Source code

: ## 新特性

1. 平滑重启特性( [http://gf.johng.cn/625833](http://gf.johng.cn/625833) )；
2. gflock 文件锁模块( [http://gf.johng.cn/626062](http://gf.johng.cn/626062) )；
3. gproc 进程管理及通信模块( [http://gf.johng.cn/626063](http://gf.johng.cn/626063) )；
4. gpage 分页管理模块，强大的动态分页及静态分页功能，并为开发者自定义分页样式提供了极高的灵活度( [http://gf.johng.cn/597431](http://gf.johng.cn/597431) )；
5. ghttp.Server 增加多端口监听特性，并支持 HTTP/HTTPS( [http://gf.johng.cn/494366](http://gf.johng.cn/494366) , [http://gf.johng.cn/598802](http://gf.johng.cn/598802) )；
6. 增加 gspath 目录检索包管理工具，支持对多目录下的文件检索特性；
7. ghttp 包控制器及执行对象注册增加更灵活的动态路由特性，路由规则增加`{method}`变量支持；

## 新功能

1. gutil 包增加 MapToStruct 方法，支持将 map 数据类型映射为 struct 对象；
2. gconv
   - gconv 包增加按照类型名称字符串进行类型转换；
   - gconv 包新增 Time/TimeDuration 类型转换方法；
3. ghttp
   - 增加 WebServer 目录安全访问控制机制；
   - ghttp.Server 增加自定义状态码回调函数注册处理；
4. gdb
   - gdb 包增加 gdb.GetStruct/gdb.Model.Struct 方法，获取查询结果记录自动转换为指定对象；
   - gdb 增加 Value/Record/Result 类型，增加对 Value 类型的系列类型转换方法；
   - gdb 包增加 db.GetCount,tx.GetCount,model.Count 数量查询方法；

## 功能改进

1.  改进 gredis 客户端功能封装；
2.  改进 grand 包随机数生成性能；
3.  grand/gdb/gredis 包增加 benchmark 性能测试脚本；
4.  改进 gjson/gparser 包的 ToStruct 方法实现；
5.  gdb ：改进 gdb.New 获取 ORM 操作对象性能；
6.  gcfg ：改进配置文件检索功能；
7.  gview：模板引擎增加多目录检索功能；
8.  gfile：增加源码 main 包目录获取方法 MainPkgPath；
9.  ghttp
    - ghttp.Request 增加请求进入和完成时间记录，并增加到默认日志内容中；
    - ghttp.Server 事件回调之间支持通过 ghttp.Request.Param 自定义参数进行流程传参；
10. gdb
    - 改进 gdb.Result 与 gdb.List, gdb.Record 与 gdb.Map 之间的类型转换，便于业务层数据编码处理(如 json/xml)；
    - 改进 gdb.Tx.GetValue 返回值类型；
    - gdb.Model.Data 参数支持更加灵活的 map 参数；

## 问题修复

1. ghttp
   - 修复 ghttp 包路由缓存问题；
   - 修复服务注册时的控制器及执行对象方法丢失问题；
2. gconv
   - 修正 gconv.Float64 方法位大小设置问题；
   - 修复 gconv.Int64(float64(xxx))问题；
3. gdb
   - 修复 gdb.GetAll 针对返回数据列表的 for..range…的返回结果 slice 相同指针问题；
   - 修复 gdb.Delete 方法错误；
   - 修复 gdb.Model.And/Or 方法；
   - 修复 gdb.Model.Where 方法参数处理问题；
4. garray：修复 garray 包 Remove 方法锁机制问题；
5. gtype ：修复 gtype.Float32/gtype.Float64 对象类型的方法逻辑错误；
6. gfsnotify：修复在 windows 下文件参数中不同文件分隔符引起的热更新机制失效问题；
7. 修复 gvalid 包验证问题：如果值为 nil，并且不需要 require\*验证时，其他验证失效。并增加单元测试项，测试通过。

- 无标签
==
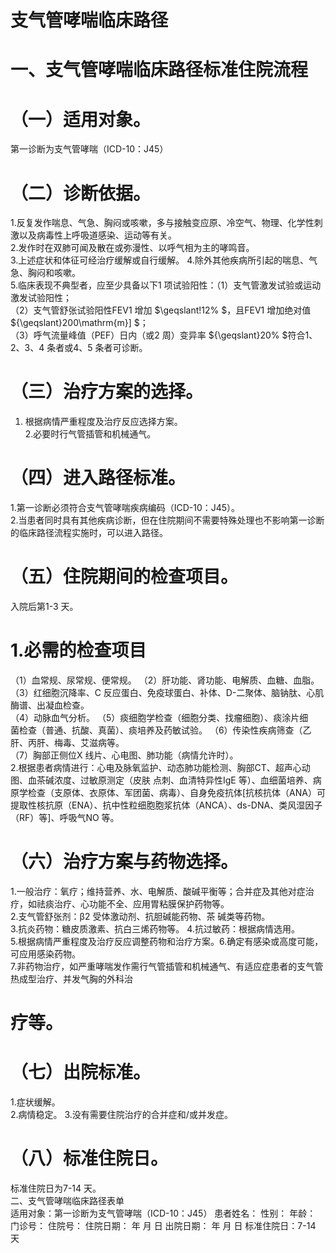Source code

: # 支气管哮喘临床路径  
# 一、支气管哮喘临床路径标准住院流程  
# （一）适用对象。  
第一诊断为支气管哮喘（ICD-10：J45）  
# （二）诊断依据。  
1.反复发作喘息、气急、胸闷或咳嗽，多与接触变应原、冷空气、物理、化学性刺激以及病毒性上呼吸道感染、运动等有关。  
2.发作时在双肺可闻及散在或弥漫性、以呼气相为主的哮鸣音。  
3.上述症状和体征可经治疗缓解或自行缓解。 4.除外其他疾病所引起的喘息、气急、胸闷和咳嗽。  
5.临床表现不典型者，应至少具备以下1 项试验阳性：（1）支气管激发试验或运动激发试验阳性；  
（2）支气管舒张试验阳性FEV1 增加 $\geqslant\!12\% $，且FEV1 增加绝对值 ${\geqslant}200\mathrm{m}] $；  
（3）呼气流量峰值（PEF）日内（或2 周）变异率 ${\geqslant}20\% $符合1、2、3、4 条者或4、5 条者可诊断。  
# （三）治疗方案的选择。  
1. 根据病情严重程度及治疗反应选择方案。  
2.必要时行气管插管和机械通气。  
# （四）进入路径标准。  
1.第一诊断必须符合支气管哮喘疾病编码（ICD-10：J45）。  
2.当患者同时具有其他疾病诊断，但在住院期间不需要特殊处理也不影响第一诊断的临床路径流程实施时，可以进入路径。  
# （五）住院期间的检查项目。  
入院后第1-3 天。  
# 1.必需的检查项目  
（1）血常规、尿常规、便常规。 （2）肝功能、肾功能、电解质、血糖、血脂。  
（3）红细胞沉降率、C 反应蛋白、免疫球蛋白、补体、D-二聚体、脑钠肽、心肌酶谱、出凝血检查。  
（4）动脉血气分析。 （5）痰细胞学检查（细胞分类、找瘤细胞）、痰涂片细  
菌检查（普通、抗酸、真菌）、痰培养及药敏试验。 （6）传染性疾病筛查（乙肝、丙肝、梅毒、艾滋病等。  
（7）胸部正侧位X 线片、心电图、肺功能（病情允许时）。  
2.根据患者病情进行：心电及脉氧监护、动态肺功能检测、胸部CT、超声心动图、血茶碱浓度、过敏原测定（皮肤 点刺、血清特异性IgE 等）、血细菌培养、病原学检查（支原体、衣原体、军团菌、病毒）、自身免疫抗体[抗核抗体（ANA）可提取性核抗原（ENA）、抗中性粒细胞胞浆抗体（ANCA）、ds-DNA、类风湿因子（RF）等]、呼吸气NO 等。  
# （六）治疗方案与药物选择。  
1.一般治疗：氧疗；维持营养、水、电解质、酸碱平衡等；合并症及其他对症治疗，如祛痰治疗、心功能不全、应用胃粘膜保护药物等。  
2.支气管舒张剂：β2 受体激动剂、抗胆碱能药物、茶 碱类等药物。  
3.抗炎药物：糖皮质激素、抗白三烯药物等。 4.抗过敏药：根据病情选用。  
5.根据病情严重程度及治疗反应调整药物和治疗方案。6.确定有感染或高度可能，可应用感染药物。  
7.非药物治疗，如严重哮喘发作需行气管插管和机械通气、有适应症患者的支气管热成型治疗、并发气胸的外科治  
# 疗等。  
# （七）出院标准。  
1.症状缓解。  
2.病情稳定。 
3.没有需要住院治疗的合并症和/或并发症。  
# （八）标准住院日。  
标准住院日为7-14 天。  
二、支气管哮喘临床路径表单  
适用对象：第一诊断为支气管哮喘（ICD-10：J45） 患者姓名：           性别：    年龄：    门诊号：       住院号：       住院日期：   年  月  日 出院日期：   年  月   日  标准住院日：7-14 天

- _What this task involves_:
Find every line in the listing that holds the string "Record", then say how many there are as a bare number.

- _Solution_:
2